=== Material provided ===

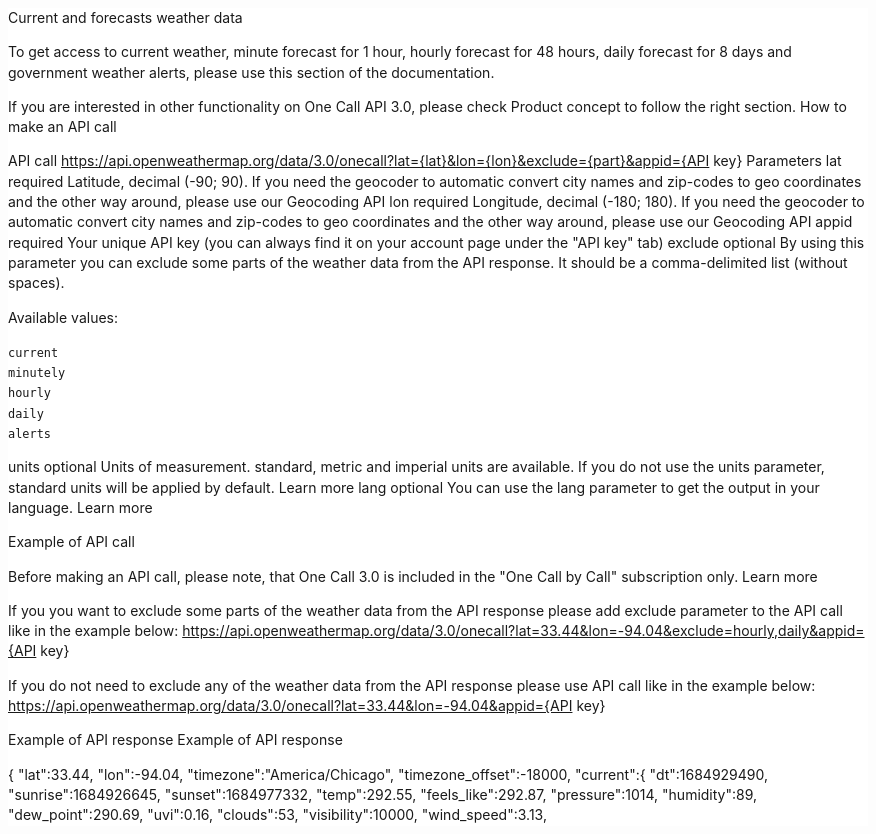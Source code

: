 Current and forecasts weather data

To get access to current weather, minute forecast for 1 hour, hourly forecast for 48 hours, daily forecast for 8 days and government weather alerts, please use this section of the documentation.

If you are interested in other functionality on One Call API 3.0, please check Product concept to follow the right section.
How to make an API call

API call
https://api.openweathermap.org/data/3.0/onecall?lat={lat}&lon={lon}&exclude={part}&appid={API key}
Parameters
lat 	required 	Latitude, decimal (-90; 90). If you need the geocoder to automatic convert city names and zip-codes to geo coordinates and the other way around, please use our Geocoding API
lon 	required 	Longitude, decimal (-180; 180). If you need the geocoder to automatic convert city names and zip-codes to geo coordinates and the other way around, please use our Geocoding API
appid 	required 	Your unique API key (you can always find it on your account page under the "API key" tab)
exclude 	optional 	By using this parameter you can exclude some parts of the weather data from the API response. It should be a comma-delimited list (without spaces).

Available values:

    current
    minutely
    hourly
    daily
    alerts

units 	optional 	Units of measurement. standard, metric and imperial units are available. If you do not use the units parameter, standard units will be applied by default. Learn more
lang 	optional 	You can use the lang parameter to get the output in your language. Learn more

Example of API call

Before making an API call, please note, that One Call 3.0 is included in the "One Call by Call" subscription only. Learn more

If you you want to exclude some parts of the weather data from the API response please add exclude parameter to the API call like in the example below:
https://api.openweathermap.org/data/3.0/onecall?lat=33.44&lon=-94.04&exclude=hourly,daily&appid={API key}

If you do not need to exclude any of the weather data from the API response please use API call like in the example below:
https://api.openweathermap.org/data/3.0/onecall?lat=33.44&lon=-94.04&appid={API key}

Example of API response
Example of API response

                
{
   "lat":33.44,
   "lon":-94.04,
   "timezone":"America/Chicago",
   "timezone_offset":-18000,
   "current":{
      "dt":1684929490,
      "sunrise":1684926645,
      "sunset":1684977332,
      "temp":292.55,
      "feels_like":292.87,
      "pressure":1014,
      "humidity":89,
      "dew_point":290.69,
      "uvi":0.16,
      "clouds":53,
      "visibility":10000,
      "wind_speed":3.13,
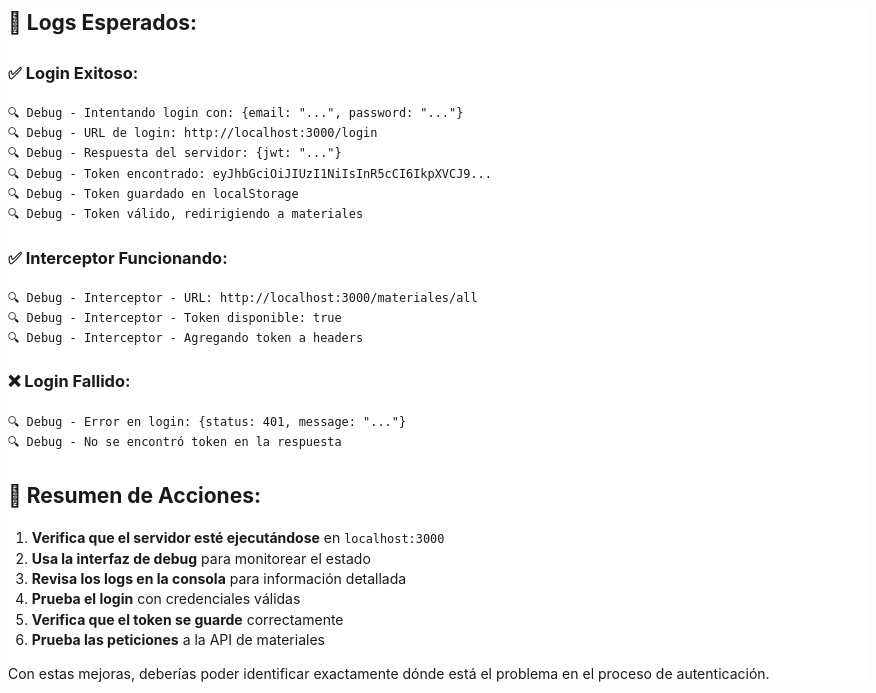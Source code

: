 ## 📝 **Logs Esperados:**

### **✅ Login Exitoso:**
```
🔍 Debug - Intentando login con: {email: "...", password: "..."}
🔍 Debug - URL de login: http://localhost:3000/login
🔍 Debug - Respuesta del servidor: {jwt: "..."}
🔍 Debug - Token encontrado: eyJhbGciOiJIUzI1NiIsInR5cCI6IkpXVCJ9...
🔍 Debug - Token guardado en localStorage
🔍 Debug - Token válido, redirigiendo a materiales
```

### **✅ Interceptor Funcionando:**
```
🔍 Debug - Interceptor - URL: http://localhost:3000/materiales/all
🔍 Debug - Interceptor - Token disponible: true
🔍 Debug - Interceptor - Agregando token a headers
```

### **❌ Login Fallido:**
```
🔍 Debug - Error en login: {status: 401, message: "..."}
🔍 Debug - No se encontró token en la respuesta
```

## 🎯 **Resumen de Acciones:**

1. **Verifica que el servidor esté ejecutándose** en `localhost:3000`
2. **Usa la interfaz de debug** para monitorear el estado
3. **Revisa los logs en la consola** para información detallada
4. **Prueba el login** con credenciales válidas
5. **Verifica que el token se guarde** correctamente
6. **Prueba las peticiones** a la API de materiales

Con estas mejoras, deberías poder identificar exactamente dónde está el problema en el proceso de autenticación.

===

How to complete this task: Since the copy must contain no pictures, return only the text of the records, exactly as it stands.

Finished task:
Source code

: Current and forecasts weather data

To get access to current weather, minute forecast for 1 hour, hourly forecast for 48 hours, daily forecast for 8 days and government weather alerts, please use this section of the documentation.

If you are interested in other functionality on One Call API 3.0, please check Product concept to follow the right section.
How to make an API call

API call
https://api.openweathermap.org/data/3.0/onecall?lat={lat}&lon={lon}&exclude={part}&appid={API key}
Parameters
lat 	required 	Latitude, decimal (-90; 90). If you need the geocoder to automatic convert city names and zip-codes to geo coordinates and the other way around, please use our Geocoding API
lon 	required 	Longitude, decimal (-180; 180). If you need the geocoder to automatic convert city names and zip-codes to geo coordinates and the other way around, please use our Geocoding API
appid 	required 	Your unique API key (you can always find it on your account page under the "API key" tab)
exclude 	optional 	By using this parameter you can exclude some parts of the weather data from the API response. It should be a comma-delimited list (without spaces).

Available values:

    current
    minutely
    hourly
    daily
    alerts

units 	optional 	Units of measurement. standard, metric and imperial units are available. If you do not use the units parameter, standard units will be applied by default. Learn more
lang 	optional 	You can use the lang parameter to get the output in your language. Learn more

Example of API call

Before making an API call, please note, that One Call 3.0 is included in the "One Call by Call" subscription only. Learn more

If you you want to exclude some parts of the weather data from the API response please add exclude parameter to the API call like in the example below:
https://api.openweathermap.org/data/3.0/onecall?lat=33.44&lon=-94.04&exclude=hourly,daily&appid={API key}

If you do not need to exclude any of the weather data from the API response please use API call like in the example below:
https://api.openweathermap.org/data/3.0/onecall?lat=33.44&lon=-94.04&appid={API key}

Example of API response
Example of API response

                
{
   "lat":33.44,
   "lon":-94.04,
   "timezone":"America/Chicago",
   "timezone_offset":-18000,
   "current":{
      "dt":1684929490,
      "sunrise":1684926645,
      "sunset":1684977332,
      "temp":292.55,
      "feels_like":292.87,
      "pressure":1014,
      "humidity":89,
      "dew_point":290.69,
      "uvi":0.16,
      "clouds":53,
      "visibility":10000,
      "wind_speed":3.13,
Source code

: ## 📝 **Logs Esperados:**

### **✅ Login Exitoso:**
```
🔍 Debug - Intentando login con: {email: "...", password: "..."}
🔍 Debug - URL de login: http://localhost:3000/login
🔍 Debug - Respuesta del servidor: {jwt: "..."}
🔍 Debug - Token encontrado: eyJhbGciOiJIUzI1NiIsInR5cCI6IkpXVCJ9...
🔍 Debug - Token guardado en localStorage
🔍 Debug - Token válido, redirigiendo a materiales
```

### **✅ Interceptor Funcionando:**
```
🔍 Debug - Interceptor - URL: http://localhost:3000/materiales/all
🔍 Debug - Interceptor - Token disponible: true
🔍 Debug - Interceptor - Agregando token a headers
```

### **❌ Login Fallido:**
```
🔍 Debug - Error en login: {status: 401, message: "..."}
🔍 Debug - No se encontró token en la respuesta
```

## 🎯 **Resumen de Acciones:**

1. **Verifica que el servidor esté ejecutándose** en `localhost:3000`
2. **Usa la interfaz de debug** para monitorear el estado
3. **Revisa los logs en la consola** para información detallada
4. **Prueba el login** con credenciales válidas
5. **Verifica que el token se guarde** correctamente
6. **Prueba las peticiones** a la API de materiales

Con estas mejoras, deberías poder identificar exactamente dónde está el problema en el proceso de autenticación.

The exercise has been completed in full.